Rendered images with source text:

☆ ☆ ☆ ☆

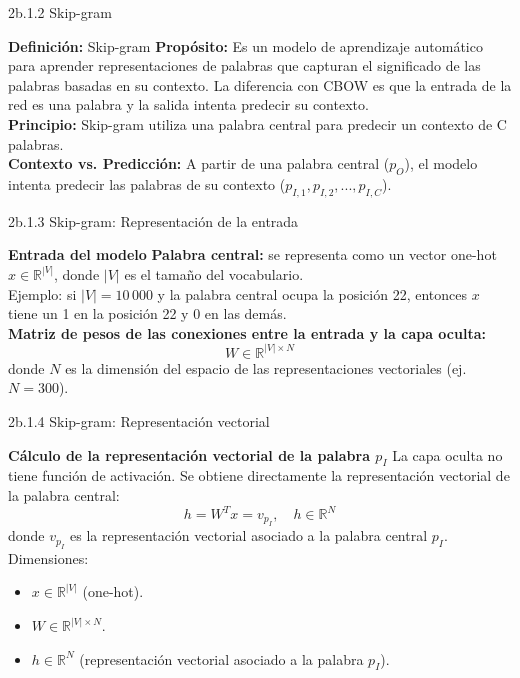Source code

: \documentclass{beamer}
\begin{document}
\begin{frame}[fragile]{2b.1.2 Skip-gram}
	\begin{block}{\textbf{Definición:} Skip-gram}
		\justifying
		\vspace{0.1cm}
		\textbf{Propósito:} Es un modelo de aprendizaje automático para aprender representaciones de palabras que capturan el significado de las palabras basadas en su contexto. La diferencia con CBOW es que la entrada de la red es una palabra y la salida intenta predecir su contexto.\\
		\vspace{0.1cm}
		\textbf{Principio:} Skip-gram utiliza una palabra central para predecir un contexto de C palabras.\\
		\vspace{0.1cm}
		\textbf{Contexto vs. Predicción:} A partir de una palabra central ($p_O$), el modelo intenta predecir las palabras de su contexto ($p_{I,1}, p_{I,2}, ..., p_{I,C}$).
	\end{block}    
\end{frame}

\begin{frame}[fragile]{2b.1.3 Skip-gram: Representación de la entrada}
	\begin{block}{\textbf{Entrada del modelo}}
		\justifying
		\textbf{Palabra central:} se representa como un vector one-hot $x \in \mathbb{R}^{|V|}$, 
		donde $|V|$ es el tamaño del vocabulario.\\
		\vspace{0.2cm}
		Ejemplo: si $|V|=10\,000$ y la palabra central ocupa la posición 22, 
		entonces $x$ tiene un 1 en la posición 22 y 0 en las demás.\\
		\vspace{0.2cm}
		\textbf{Matriz de pesos de las conexiones entre la entrada y la capa oculta:} 
		\[
		W \in \mathbb{R}^{|V| \times N}
		\]
		donde $N$ es la dimensión del espacio de las representaciones vectoriales (ej. $N=300$).
	\end{block}
\end{frame}

\begin{frame}[fragile]{2b.1.4 Skip-gram: Representación vectorial}
	\begin{block}{\textbf{Cálculo de la representación vectorial de la palabra $p_I$}}
		\justifying
		La capa oculta no tiene función de activación. 
		Se obtiene directamente la representación vectorial de la palabra central:
		\[
		h = W^T x = v_{p_I}, \quad h \in \mathbb{R}^N
		\]
		donde $v_{p_I}$ es la representación vectorial asociado a la palabra central $p_I$.\\
		\vspace{0.2cm}
		Dimensiones:
		\begin{itemize}
			\item $x \in \mathbb{R}^{|V|}$ (one-hot).
			\item $W \in \mathbb{R}^{|V| \times N}$.
			\item $h \in \mathbb{R}^N$ (representación vectorial asociado a la palabra $p_I$).
		\end{itemize}
	\end{block}
\end{frame}
\end{document}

☆ ☆ ☆ ☆

TASK DESCRIPTION: Each line of the data above containing the string "Skip" is to be copied.

RESPONSE TO THE TASK:
\begin{frame}[fragile]{2b.1.2 Skip-gram}
	\begin{block}{\textbf{Definición:} Skip-gram}
		\textbf{Principio:} Skip-gram utiliza una palabra central para predecir un contexto de C palabras.\\
\begin{frame}[fragile]{2b.1.3 Skip-gram: Representación de la entrada}
\begin{frame}[fragile]{2b.1.4 Skip-gram: Representación vectorial}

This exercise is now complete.